WORK REQUEST: Figure out the number of lines in the entries that hold the string "clustering", then give that number and nothing else.

(Stored data entries)
*-*-*

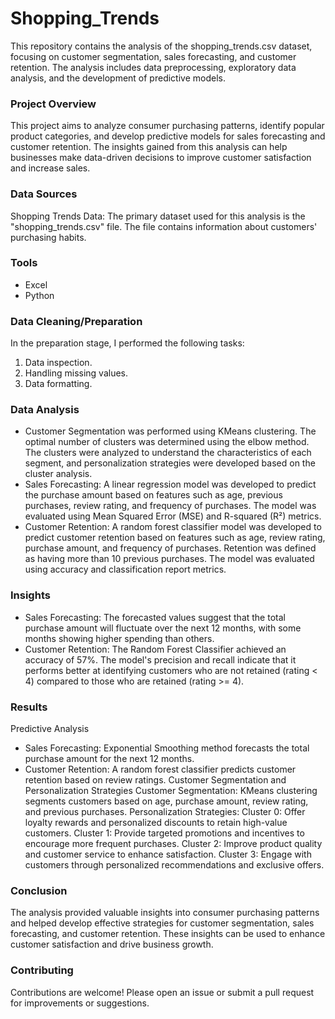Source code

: # Shopping_Trends
This repository contains the analysis of the shopping_trends.csv dataset, focusing on customer segmentation, sales forecasting, and customer retention. The analysis includes data preprocessing, exploratory data analysis, and the development of predictive models.

### Project Overview
This project aims to analyze consumer purchasing patterns, identify popular product categories, and develop predictive models for sales forecasting and customer retention. The insights gained from this analysis can help businesses make data-driven decisions to improve customer satisfaction and increase sales.


### Data Sources
Shopping Trends Data: The primary dataset used for this analysis is the "shopping_trends.csv" file. The file contains information about customers' purchasing habits.

### Tools
- Excel
- Python

### Data Cleaning/Preparation
In the preparation stage, I performed the following tasks:
1. Data inspection.
2. Handling missing values.
3. Data formatting.

### Data Analysis
- Customer Segmentation was performed using KMeans clustering. The optimal number of clusters was determined using the elbow method. The clusters were analyzed to understand the characteristics of each segment, and personalization strategies were developed based on the cluster analysis.
- Sales Forecasting:
A linear regression model was developed to predict the purchase amount based on features such as age, previous purchases, review rating, and frequency of purchases. The model was evaluated using Mean Squared Error (MSE) and R-squared (R²) metrics.
- Customer Retention:
A random forest classifier model was developed to predict customer retention based on features such as age, review rating, purchase amount, and frequency of purchases. Retention was defined as having more than 10 previous purchases. The model was evaluated using accuracy and classification report metrics.

### Insights
- Sales Forecasting: The forecasted values suggest that the total purchase amount will fluctuate over the next 12 months, with some months showing higher spending than others.
- Customer Retention: The Random Forest Classifier achieved an accuracy of 57%. The model's precision and recall indicate that it performs better at identifying customers who are not retained (rating < 4) compared to those who are retained (rating >= 4).


### Results
    
Predictive Analysis
- Sales Forecasting: Exponential Smoothing method forecasts the total purchase amount for the next 12 months.
- Customer Retention: A random forest classifier predicts customer retention based on review ratings.
Customer Segmentation and Personalization Strategies
Customer Segmentation:
KMeans clustering segments customers based on age, purchase amount, review rating, and previous purchases.
Personalization Strategies:
Cluster 0: Offer loyalty rewards and personalized discounts to retain high-value customers.
Cluster 1: Provide targeted promotions and incentives to encourage more frequent purchases.
Cluster 2: Improve product quality and customer service to enhance satisfaction.
Cluster 3: Engage with customers through personalized recommendations and exclusive offers.


### Conclusion
The analysis provided valuable insights into consumer purchasing patterns and helped develop effective strategies for customer segmentation, sales forecasting, and customer retention. These insights can be used to enhance customer satisfaction and drive business growth.

### Contributing
Contributions are welcome! Please open an issue or submit a pull request for improvements or suggestions.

*-*-*

OUTPUT FOR THIS EXERCISE: 2